On a nearly bare stage Ben Sollee sat with a cello, surrounded by two bikes parked behind him and percussionist Jordin Ellis. The image said it all about the performers, and their transportation, on a tour raising awareness for Oxfam America, an organization seeking to help end poverty. For this tour Sollee and his small crew were travelling solely by bike. Burden though it may have been, it seemed to have no effect on the evening’s performance.
“This is a great way to meet Wilmington. Thank you for letting some bike vigilantes play,” Sollee said, appreciating the crowd.
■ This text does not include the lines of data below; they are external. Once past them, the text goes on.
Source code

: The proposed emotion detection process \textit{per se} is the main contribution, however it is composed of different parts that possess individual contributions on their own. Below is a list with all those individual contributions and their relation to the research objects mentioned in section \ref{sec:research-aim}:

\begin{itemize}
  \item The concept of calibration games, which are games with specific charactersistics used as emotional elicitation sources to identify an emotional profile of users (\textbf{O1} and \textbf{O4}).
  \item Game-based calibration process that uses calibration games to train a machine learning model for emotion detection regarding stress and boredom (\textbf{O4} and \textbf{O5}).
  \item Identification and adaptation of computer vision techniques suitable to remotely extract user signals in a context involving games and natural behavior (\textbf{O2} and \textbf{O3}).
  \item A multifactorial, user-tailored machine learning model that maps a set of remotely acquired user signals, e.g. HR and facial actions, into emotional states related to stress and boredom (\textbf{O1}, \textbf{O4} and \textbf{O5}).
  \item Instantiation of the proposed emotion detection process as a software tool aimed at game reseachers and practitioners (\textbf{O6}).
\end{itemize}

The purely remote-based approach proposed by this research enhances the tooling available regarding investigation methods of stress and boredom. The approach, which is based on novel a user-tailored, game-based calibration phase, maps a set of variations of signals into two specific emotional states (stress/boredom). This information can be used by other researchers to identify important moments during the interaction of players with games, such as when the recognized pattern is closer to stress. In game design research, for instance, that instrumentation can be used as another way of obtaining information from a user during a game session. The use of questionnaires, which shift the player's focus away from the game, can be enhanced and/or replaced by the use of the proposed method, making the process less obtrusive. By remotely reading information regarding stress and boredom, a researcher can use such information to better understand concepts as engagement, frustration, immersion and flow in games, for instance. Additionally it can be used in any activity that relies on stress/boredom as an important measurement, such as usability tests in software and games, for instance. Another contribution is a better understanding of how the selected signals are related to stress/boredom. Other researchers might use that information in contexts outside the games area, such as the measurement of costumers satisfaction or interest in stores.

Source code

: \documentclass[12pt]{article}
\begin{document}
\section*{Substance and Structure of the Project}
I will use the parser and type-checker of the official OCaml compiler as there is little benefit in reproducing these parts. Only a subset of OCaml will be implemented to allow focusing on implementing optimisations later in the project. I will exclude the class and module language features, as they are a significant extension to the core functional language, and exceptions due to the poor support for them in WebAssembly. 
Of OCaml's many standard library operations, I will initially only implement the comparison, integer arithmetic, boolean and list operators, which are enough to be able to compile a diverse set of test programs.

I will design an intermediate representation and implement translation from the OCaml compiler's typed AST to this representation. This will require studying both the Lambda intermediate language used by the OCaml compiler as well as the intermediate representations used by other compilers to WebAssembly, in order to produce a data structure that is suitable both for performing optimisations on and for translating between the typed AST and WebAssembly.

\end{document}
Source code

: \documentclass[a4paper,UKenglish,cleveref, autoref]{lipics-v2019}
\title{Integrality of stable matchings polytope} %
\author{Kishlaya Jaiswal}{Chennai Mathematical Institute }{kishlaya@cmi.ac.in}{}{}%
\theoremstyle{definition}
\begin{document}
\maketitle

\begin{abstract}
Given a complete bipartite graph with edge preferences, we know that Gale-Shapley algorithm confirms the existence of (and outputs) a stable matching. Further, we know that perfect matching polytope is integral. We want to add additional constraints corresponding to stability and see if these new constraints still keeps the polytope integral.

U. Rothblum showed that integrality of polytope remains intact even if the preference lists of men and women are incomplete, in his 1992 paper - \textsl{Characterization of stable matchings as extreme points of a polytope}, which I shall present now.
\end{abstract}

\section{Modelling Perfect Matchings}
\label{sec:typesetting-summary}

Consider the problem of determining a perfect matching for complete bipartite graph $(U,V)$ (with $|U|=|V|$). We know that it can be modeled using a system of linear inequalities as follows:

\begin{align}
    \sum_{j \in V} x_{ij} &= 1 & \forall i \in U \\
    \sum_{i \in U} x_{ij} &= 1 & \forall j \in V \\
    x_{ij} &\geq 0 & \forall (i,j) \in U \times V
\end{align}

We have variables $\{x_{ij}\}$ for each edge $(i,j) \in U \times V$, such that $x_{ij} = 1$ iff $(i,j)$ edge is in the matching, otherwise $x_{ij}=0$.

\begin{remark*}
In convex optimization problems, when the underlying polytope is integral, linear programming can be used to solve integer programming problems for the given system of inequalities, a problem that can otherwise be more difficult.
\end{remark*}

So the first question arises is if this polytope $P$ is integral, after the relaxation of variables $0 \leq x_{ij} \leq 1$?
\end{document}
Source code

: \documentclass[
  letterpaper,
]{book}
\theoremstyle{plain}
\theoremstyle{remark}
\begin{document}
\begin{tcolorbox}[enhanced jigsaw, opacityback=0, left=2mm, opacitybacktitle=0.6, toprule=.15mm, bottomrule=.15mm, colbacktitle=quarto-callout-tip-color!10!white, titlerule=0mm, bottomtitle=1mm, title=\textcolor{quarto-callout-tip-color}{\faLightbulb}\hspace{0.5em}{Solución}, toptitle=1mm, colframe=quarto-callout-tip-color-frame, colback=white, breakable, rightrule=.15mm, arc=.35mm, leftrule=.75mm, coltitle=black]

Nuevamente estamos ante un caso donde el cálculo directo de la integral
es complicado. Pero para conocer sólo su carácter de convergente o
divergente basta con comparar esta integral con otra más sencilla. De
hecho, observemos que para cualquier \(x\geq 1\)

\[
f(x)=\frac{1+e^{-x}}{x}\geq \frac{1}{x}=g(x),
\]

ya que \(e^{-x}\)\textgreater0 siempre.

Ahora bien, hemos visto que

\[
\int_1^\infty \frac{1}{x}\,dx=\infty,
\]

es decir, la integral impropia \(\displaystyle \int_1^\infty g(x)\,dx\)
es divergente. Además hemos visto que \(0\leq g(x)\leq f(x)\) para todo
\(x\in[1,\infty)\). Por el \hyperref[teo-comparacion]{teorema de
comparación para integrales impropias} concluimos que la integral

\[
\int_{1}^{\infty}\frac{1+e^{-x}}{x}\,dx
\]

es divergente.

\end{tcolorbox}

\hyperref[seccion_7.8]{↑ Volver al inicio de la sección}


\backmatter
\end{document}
The sight of Sollee playing a cello in what is primarily in a rock club was great. But the sound, and presence, of his performance significantly held the crowd’s attention. He played the instrument in a variety of ways – strumming it tough like a guitar, or plucking, and working it sometimes as percussion. But it was his navigation between delicate, soulful singing on songs like the bittersweet “I Can’t” that harkened back to Sam Cooke and Stax-era singers to scorching vocals on “Bury Me With My Car.”
Jordin created percussion by sitting and hunching over a box made from thick pieces of wood, mic’d from the inside as he hand-patted rhythms against it and tapping his awkwardly placed foot. Jordin’s presence was equally felt on “It’s Not Impossible” another song that got people up for an impromptu waltz.
Sollee held attention either in astonishment or reverence as songs resonated throughout the night, whether by sweet singing or diversions to dissimilar genres like a cover Jay Z’s “99 Problems” or a request for Cat Stevens’ “Wild World” which became a magnet for ladies flocking to the dance floor.